CHICAGO -- Voice over IP proponents on Tuesday urged the Federal Communications Commission to act quickly to establish national policy guidelines for the technology, in order to head off potential regulatory roadblocks that are surfacing at the state level.
At a panel here at the Supercomm 2004 show, state regulators as well as VoIP service providers implored the FCC to take the lead on VoIP policy issues, before individual states could muck up the process.
"We desperately need the FCC to step in and take the bullets for us," said Susan Kennedy, a commissioner with the California Public Utilities Commission. Though Kennedy is a VoIP proponent, the California PUC is one of several state bodies whose own internal conflicts over VoIP regulation are leaving potential VoIP customers, investors and providers in a state of uncertainty.
Without the clarity of a national policy, VoIP's momentum could be stalled by the separate state efforts, proponents said.
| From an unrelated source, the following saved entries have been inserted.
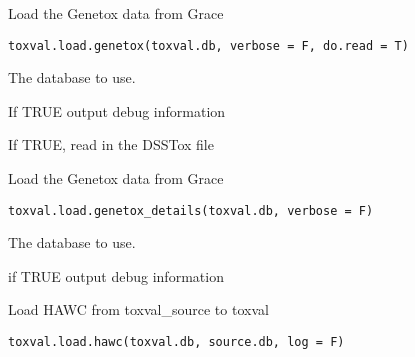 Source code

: \documentclass[letterpaper]{book}
\begin{document}
%
\begin{Description}\relax
Load the Genetox data from Grace
\end{Description}
%
\begin{Usage}
\begin{verbatim}
toxval.load.genetox(toxval.db, verbose = F, do.read = T)
\end{verbatim}
\end{Usage}
%
\begin{Arguments}
\begin{ldescription}
\item[\code{toxval.db}] The database to use.

\item[\code{verbose}] If TRUE output debug information

\item[\code{do.read}] If TRUE, read in the DSSTox file
\end{ldescription}
\end{Arguments}
%
\begin{Description}\relax
Load the Genetox data from Grace
\end{Description}
%
\begin{Usage}
\begin{verbatim}
toxval.load.genetox_details(toxval.db, verbose = F)
\end{verbatim}
\end{Usage}
%
\begin{Arguments}
\begin{ldescription}
\item[\code{toxval.db}] The database to use.

\item[\code{verbose}] if TRUE output debug information
\end{ldescription}
\end{Arguments}
%
\begin{Description}\relax
Load HAWC from toxval\_source to toxval
\end{Description}
%
\begin{Usage}
\begin{verbatim}
toxval.load.hawc(toxval.db, source.db, log = F)
\end{verbatim}
\end{Usage}
\end{document}
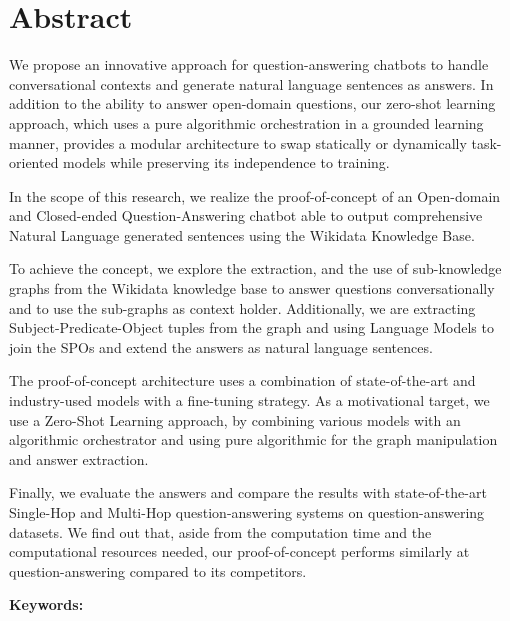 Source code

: \chapter*{Abstract}

We propose an innovative approach for question-answering chatbots to handle conversational contexts and generate natural language sentences as answers. In addition to the ability to answer open-domain questions, our zero-shot learning approach, which uses a pure algorithmic orchestration in a grounded learning manner, provides a modular architecture to swap statically or dynamically task-oriented models while preserving its independence to training.

In the scope of this research, we realize the proof-of-concept of an Open-domain and Closed-ended Question-Answering chatbot able to output comprehensive Natural Language generated sentences using the Wikidata Knowledge Base. 

To achieve the concept, we explore the extraction, and the use of sub-knowledge graphs from the Wikidata knowledge base to answer questions conversationally and to use the sub-graphs as context holder. Additionally, we are extracting Subject-Predicate-Object tuples from the graph and using Language Models to join the SPOs and extend the answers as natural language sentences.

The proof-of-concept architecture uses a combination of state-of-the-art and industry-used models with a fine-tuning strategy. As a motivational target, we use a Zero-Shot Learning approach, by combining various models with an algorithmic orchestrator and using pure algorithmic for the graph manipulation and answer extraction.

Finally, we evaluate the answers and compare the results with state-of-the-art Single-Hop and Multi-Hop question-answering systems on question-answering datasets. We find out that, aside from the computation time and the computational resources needed, our proof-of-concept performs similarly at question-answering compared to its competitors. 

\vskip0.5cm
\textbf{Keywords:} 
\Keywords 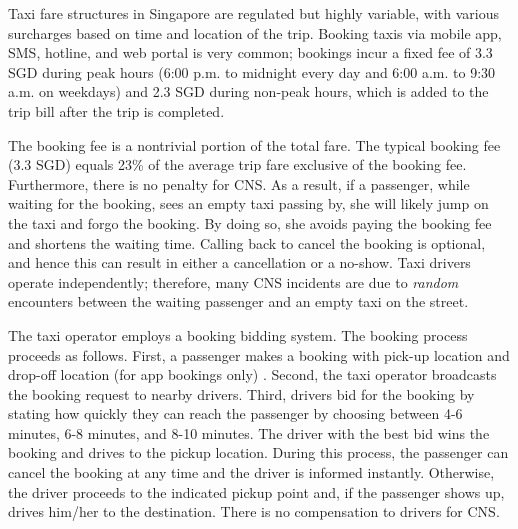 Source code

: \documentclass[reviewmode,AEJ]{AEA}
\begin{document}
Taxi fare structures in Singapore are regulated but highly variable, with various surcharges based on time and location of the trip. 
Booking taxis via mobile app, SMS, hotline, and web portal is very common; bookings incur a fixed fee of %
3.3 SGD during peak hours (6:00 p.m. to midnight every day and 6:00 a.m. to 9:30 a.m. on weekdays) and 2.3 SGD during non-peak hours, which is added to the trip bill after the trip is completed. 

The booking fee is a nontrivial portion of the total fare. The typical booking fee (3.3 SGD) equals 23\% of the average trip fare exclusive of the booking fee. Furthermore, there is no penalty for CNS.
As a result, if a passenger, while waiting for the booking, sees an empty taxi passing by, she will likely jump on the taxi and forgo the booking. By doing so, she avoids paying the booking fee and shortens the waiting time. Calling back to cancel the booking is optional, and hence this can result in either a cancellation or a no-show. Taxi drivers operate independently; therefore, many CNS incidents are due to \textit{random} encounters between the waiting passenger and an empty taxi on the street.

The taxi operator employs a booking bidding system. The booking process proceeds as follows. 
First, a passenger makes a booking %
with pick-up location and drop-off location (for app bookings only)%
. Second, the taxi operator broadcasts the booking request to 
nearby drivers. Third, drivers bid for the booking by stating how quickly they can reach the passenger 
by choosing between 4-6 minutes, 6-8 minutes, and 8-10 minutes. The driver with the best bid wins the
booking and drives to the pickup location. During this process, the passenger can cancel the booking
at any time and the driver is informed %
instantly. Otherwise, the driver proceeds
to the indicated pickup point and, if the passenger shows up, drives him/her to the destination. 
There is no compensation to drivers for CNS.
\end{document}

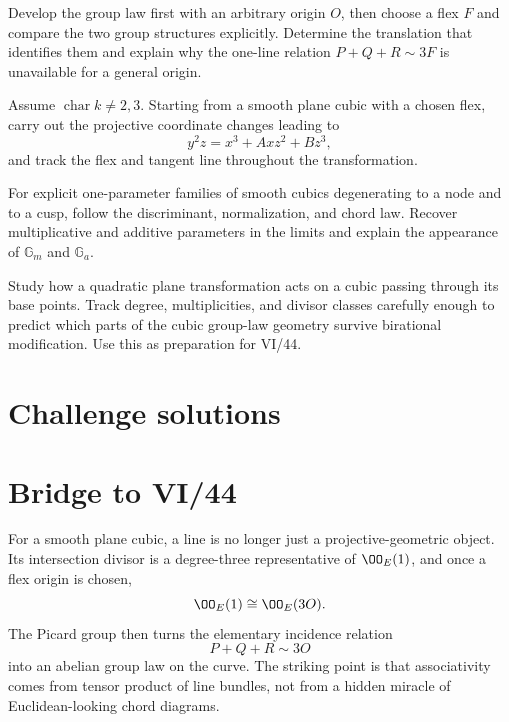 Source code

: \begin{problem}\label{chal:vi43-02}
Develop the group law first with an arbitrary origin \(O\), then choose a flex \(F\) and compare the two group structures explicitly.  Determine the translation that identifies them and explain why the one-line relation \(P+Q+R\sim3F\) is unavailable for a general origin.
\end{problem}

\begin{problem}\label{chal:vi43-03}
Assume \(\operatorname{char}k\neq2,3\).  Starting from a smooth plane cubic with a chosen flex, carry out the projective coordinate changes leading to
\[
  y^2z=x^3+Axz^2+Bz^3,
\]
and track the flex and tangent line throughout the transformation.
\end{problem}

\begin{problem}\label{chal:vi43-04}
For explicit one-parameter families of smooth cubics degenerating to a node and to a cusp, follow the discriminant, normalization, and chord law.  Recover multiplicative and additive parameters in the limits and explain the appearance of \(\mathbb G_m\) and \(\mathbb G_a\).
\end{problem}

\begin{problem}\label{chal:vi43-05}
Study how a quadratic plane transformation acts on a cubic passing through its base points.  Track degree, multiplicities, and divisor classes carefully enough to predict which parts of the cubic group-law geometry survive birational modification.  Use this as preparation for VI/44.
\end{problem}

\ifdefined\IncludeChallengeSolutions
\section{Challenge solutions}

\fi

\section*{Bridge to VI/44}

For a smooth plane cubic, a line is no longer just a projective-geometric object.  Its intersection divisor is a degree-three representative of \(\OO_E(1)\), and once a flex origin is chosen,
\[
  \OO_E(1)\cong\OO_E(3O).
\]
The Picard group then turns the elementary incidence relation
\[
  P+Q+R\sim3O
\]
into an abelian group law on the curve.  The striking point is that associativity comes from tensor product of line bundles, not from a hidden miracle of Euclidean-looking chord diagrams.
"Clearly, there is a need for a national framework," said Jeffrey Citron, CEO of leading VoIP provider Vonage, who said the regulatory uncertainty surrounding VoIP often gives a pause to investors and potential users of the technology. Such delays, he said, could stall the economic recovery being spurred by VoIP providers and their suppliers, as well as the ongoing venture capital investments in VoIP startups.